DATA SHOWN:
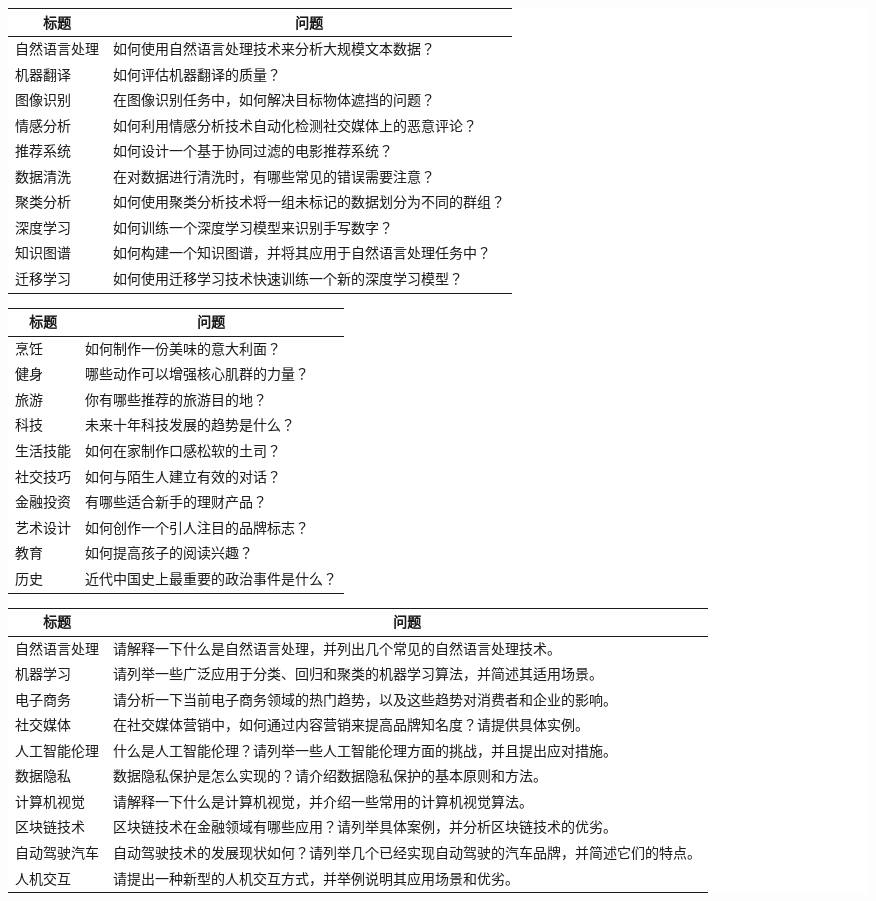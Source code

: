 |标题|问题|
|----|----|
|自然语言处理|如何使用自然语言处理技术来分析大规模文本数据？|
|机器翻译|如何评估机器翻译的质量？|
|图像识别|在图像识别任务中，如何解决目标物体遮挡的问题？|
|情感分析|如何利用情感分析技术自动化检测社交媒体上的恶意评论？|
|推荐系统|如何设计一个基于协同过滤的电影推荐系统？|
|数据清洗|在对数据进行清洗时，有哪些常见的错误需要注意？|
|聚类分析|如何使用聚类分析技术将一组未标记的数据划分为不同的群组？|
|深度学习|如何训练一个深度学习模型来识别手写数字？|
|知识图谱|如何构建一个知识图谱，并将其应用于自然语言处理任务中？|
|迁移学习|如何使用迁移学习技术快速训练一个新的深度学习模型？|

| 标题 | 问题 |
| --- | --- |
| 烹饪 | 如何制作一份美味的意大利面？ |
| 健身 | 哪些动作可以增强核心肌群的力量？ |
| 旅游 | 你有哪些推荐的旅游目的地？ |
| 科技 | 未来十年科技发展的趋势是什么？ |
| 生活技能 | 如何在家制作口感松软的土司？ |
| 社交技巧 | 如何与陌生人建立有效的对话？ |
| 金融投资 | 有哪些适合新手的理财产品？ |
| 艺术设计 | 如何创作一个引人注目的品牌标志？ |
| 教育 | 如何提高孩子的阅读兴趣？ |
| 历史 | 近代中国史上最重要的政治事件是什么？ |

|标题|问题|
|----|----|
|自然语言处理|请解释一下什么是自然语言处理，并列出几个常见的自然语言处理技术。|
|机器学习|请列举一些广泛应用于分类、回归和聚类的机器学习算法，并简述其适用场景。|
|电子商务|请分析一下当前电子商务领域的热门趋势，以及这些趋势对消费者和企业的影响。|
|社交媒体|在社交媒体营销中，如何通过内容营销来提高品牌知名度？请提供具体实例。|
|人工智能伦理|什么是人工智能伦理？请列举一些人工智能伦理方面的挑战，并且提出应对措施。|
|数据隐私|数据隐私保护是怎么实现的？请介绍数据隐私保护的基本原则和方法。|
|计算机视觉|请解释一下什么是计算机视觉，并介绍一些常用的计算机视觉算法。|
|区块链技术|区块链技术在金融领域有哪些应用？请列举具体案例，并分析区块链技术的优劣。|
|自动驾驶汽车|自动驾驶技术的发展现状如何？请列举几个已经实现自动驾驶的汽车品牌，并简述它们的特点。|
|人机交互|请提出一种新型的人机交互方式，并举例说明其应用场景和优劣。|
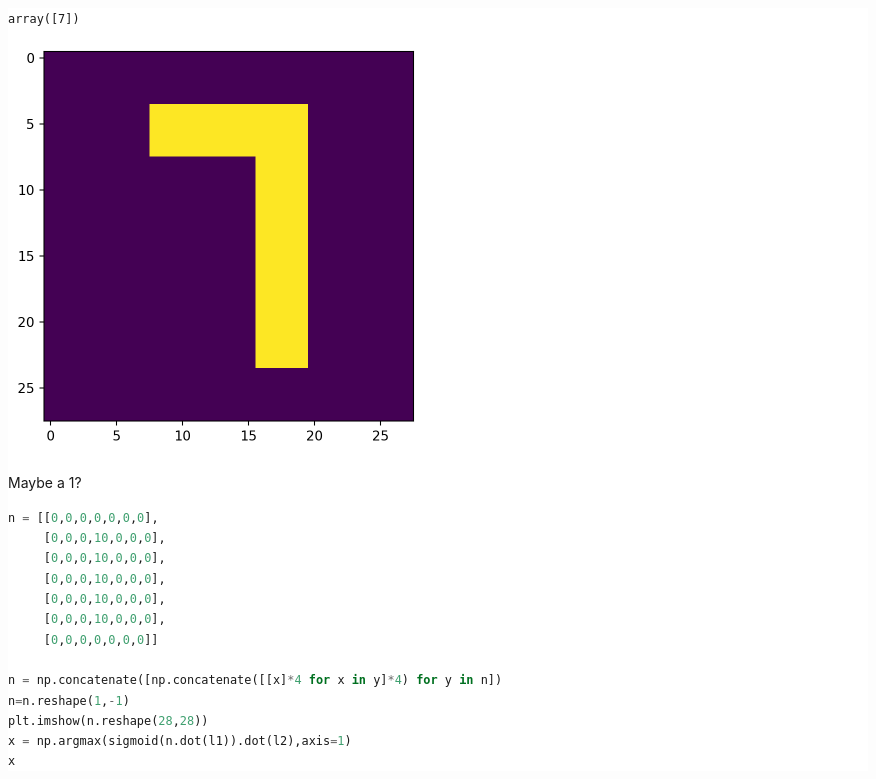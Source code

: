     array([7])

<img src="index_files/figure-markdown_strict/cell-29-output-2.png" width="415" height="411" />

Maybe a 1?

``` python
n = [[0,0,0,0,0,0,0],
     [0,0,0,10,0,0,0],
     [0,0,0,10,0,0,0],
     [0,0,0,10,0,0,0],
     [0,0,0,10,0,0,0],
     [0,0,0,10,0,0,0],
     [0,0,0,0,0,0,0]]

n = np.concatenate([np.concatenate([[x]*4 for x in y]*4) for y in n])
n=n.reshape(1,-1)
plt.imshow(n.reshape(28,28))
x = np.argmax(sigmoid(n.dot(l1)).dot(l2),axis=1)
x
```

WHAT TO WORK ON: Each line above with the word "reshape" needs to be copied.

EXPECTED ANSWER:
n=n.reshape(1,-1)
plt.imshow(n.reshape(28,28))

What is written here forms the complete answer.